**Data to use**
* * * * * * *

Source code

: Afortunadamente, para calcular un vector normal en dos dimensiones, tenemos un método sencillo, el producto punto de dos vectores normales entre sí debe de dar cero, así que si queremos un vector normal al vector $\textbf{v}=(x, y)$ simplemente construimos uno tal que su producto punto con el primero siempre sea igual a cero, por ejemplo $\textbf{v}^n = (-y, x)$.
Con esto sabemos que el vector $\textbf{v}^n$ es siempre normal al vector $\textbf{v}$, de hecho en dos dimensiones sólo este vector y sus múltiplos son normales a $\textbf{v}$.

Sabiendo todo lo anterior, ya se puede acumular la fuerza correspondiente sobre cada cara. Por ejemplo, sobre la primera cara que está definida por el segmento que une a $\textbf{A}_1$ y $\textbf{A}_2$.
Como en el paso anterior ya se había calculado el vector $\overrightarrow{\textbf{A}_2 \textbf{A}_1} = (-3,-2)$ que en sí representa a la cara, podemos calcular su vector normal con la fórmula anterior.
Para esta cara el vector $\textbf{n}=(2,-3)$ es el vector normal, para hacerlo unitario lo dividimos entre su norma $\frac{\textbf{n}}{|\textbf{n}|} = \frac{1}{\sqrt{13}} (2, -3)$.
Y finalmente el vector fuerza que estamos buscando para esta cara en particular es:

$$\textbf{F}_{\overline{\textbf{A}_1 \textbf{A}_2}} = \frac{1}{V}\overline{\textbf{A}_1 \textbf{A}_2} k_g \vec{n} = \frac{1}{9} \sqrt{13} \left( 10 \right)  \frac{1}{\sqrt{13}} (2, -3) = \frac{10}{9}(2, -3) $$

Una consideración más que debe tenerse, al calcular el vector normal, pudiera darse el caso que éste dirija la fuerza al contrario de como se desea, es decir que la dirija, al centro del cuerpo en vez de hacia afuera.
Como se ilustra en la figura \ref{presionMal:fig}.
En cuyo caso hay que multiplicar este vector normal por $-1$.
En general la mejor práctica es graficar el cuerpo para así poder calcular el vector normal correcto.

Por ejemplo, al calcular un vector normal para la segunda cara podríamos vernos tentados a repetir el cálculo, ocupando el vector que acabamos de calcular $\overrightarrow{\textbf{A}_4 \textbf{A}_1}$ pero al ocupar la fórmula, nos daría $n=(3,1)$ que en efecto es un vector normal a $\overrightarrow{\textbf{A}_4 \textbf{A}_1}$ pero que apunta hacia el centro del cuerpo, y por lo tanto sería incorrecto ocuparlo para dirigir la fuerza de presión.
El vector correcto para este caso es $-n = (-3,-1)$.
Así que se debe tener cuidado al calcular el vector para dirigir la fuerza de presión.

* * * * * * *

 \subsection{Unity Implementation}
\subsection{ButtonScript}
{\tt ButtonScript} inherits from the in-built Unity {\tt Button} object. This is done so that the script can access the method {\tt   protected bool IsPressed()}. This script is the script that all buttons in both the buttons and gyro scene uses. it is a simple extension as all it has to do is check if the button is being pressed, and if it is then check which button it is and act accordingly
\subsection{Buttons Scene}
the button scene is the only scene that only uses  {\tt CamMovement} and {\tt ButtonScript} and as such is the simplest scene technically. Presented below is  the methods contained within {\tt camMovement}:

* * * * * * *

**How to complete this task**
The answer must consist of each line in the entries above that includes "dimensiones".

**Output**
: Afortunadamente, para calcular un vector normal en dos dimensiones, tenemos un método sencillo, el producto punto de dos vectores normales entre sí debe de dar cero, así que si queremos un vector normal al vector $\textbf{v}=(x, y)$ simplemente construimos uno tal que su producto punto con el primero siempre sea igual a cero, por ejemplo $\textbf{v}^n = (-y, x)$.
Con esto sabemos que el vector $\textbf{v}^n$ es siempre normal al vector $\textbf{v}$, de hecho en dos dimensiones sólo este vector y sus múltiplos son normales a $\textbf{v}$.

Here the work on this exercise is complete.